Technical information
- Licensing authority: FCC
- Facility ID: 68685
- Class: B
- Power: 5,000 watts day 500 watts night
- Transmitter coordinates: 40°39′0″N 105°02′51″W﻿ / ﻿40.65000°N 105.04750°W

Links
- Public license information: Public file; LMS;
- Webcast: Listen Live
- Website: 600kcol.iheart.com

= KCOL (AM) =

KCOL (600 kHz) is a commercial AM radio station licensed to Wellington, Colorado, and serving the Fort Collins-Greeley radio market. The station airs a news/talk format and is owned by iHeartMedia, Inc. The studios and offices are on Byrd Drive in Loveland, while the transmitter is off North County Road 13 in Fort Collins.

Weekdays begin with a local news and information show, Mornings with Jimmy Lakey. The rest of the weekday schedule is made up of syndicated talk shows, including Rush Limbaugh, Sean Hannity, Glenn Beck, Mark Levin, Clyde Lewis, Coast to Coast AM with George Noory and This Morning, America's First News with Gordon Deal. Weekends feature shows on health, money, religion, home repair and technology, some of which are paid brokered programming. Weekend hosts include Gary Sullivan, Leo Laporte, Joe Pags and Bill Cunningham. Most hours begin with Fox News Radio.

==History==
On January 12, 1959, the station signed on as KZIX, originally licensed to Fort Collins. It was a 1,000-watt daytimer, required to go off the air at sunset to protect other stations that use the same 600 AM channel.
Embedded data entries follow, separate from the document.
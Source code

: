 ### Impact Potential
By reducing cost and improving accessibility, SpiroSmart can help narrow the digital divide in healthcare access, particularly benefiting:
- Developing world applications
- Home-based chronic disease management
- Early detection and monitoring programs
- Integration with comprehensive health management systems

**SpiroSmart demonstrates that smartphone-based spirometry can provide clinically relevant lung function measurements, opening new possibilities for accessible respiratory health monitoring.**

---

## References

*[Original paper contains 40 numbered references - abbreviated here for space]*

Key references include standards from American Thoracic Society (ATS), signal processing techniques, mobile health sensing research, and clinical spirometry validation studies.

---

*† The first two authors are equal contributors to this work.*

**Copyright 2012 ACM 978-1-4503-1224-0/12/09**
In August 1965, KZIX was acquired by Poudre Valley Broadcasting. The following month, it signed on an FM station, 93.3 KFMF (now KTCL Wheat Ridge). In the 1970s, KZIX broadcast a country music format. It switched its call sign to KIIX. In the 1980s, it increased its power to 5,000 watts and added nighttime service at 500 watts, while also changing its city of license to Wellington, just north of Fort Collins. It continued to air country music in the daytime but also added syndicated talk shows at night from NBC Talknet.
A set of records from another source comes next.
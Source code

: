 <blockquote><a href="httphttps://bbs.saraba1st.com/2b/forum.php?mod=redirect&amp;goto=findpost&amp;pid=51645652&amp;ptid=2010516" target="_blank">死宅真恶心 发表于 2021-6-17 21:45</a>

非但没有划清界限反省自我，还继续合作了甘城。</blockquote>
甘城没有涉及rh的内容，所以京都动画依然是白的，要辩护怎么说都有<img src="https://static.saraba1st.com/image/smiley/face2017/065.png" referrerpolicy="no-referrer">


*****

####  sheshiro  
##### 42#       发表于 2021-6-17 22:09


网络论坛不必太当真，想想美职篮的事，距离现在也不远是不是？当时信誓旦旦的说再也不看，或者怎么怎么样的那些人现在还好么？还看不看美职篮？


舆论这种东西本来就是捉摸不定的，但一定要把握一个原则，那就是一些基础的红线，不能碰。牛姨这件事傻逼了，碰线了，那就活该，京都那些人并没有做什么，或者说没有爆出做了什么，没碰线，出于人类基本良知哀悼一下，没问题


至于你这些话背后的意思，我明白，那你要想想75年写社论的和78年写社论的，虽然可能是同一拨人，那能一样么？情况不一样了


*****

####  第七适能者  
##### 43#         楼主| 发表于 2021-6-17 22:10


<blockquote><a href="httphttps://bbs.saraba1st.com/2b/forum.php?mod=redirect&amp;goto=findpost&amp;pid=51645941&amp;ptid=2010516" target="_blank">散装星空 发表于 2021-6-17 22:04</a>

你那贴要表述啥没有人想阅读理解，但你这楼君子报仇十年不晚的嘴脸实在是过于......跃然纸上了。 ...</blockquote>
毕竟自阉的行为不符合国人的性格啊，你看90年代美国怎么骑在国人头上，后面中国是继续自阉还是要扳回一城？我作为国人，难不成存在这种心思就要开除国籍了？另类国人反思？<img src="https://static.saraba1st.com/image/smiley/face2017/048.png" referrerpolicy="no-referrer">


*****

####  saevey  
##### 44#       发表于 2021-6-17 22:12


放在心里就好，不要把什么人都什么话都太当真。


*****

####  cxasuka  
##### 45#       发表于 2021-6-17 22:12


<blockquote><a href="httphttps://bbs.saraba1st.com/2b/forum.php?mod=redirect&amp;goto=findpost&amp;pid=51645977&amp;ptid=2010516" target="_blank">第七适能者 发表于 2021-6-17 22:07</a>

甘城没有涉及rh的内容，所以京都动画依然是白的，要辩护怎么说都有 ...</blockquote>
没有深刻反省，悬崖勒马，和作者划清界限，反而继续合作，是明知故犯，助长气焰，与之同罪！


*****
In 1998, Clear Channel Communications, a forerunner of current owner iHeartMedia, paid $6.1 million to acquire KIIX and alternative rock KTCL. KIIX's format switched to soft oldies and adult standards. On November 5, 1999, Clear Channel flipped the call letters of two of its Fort Collins-area stations. AM 600 KIIX became KCOL. Meanwhile, the station at AM 1410 that had been KCOL now was called KIIX. KCOL switched to its current talk format, while KIIX began broadcasting a sports radio format.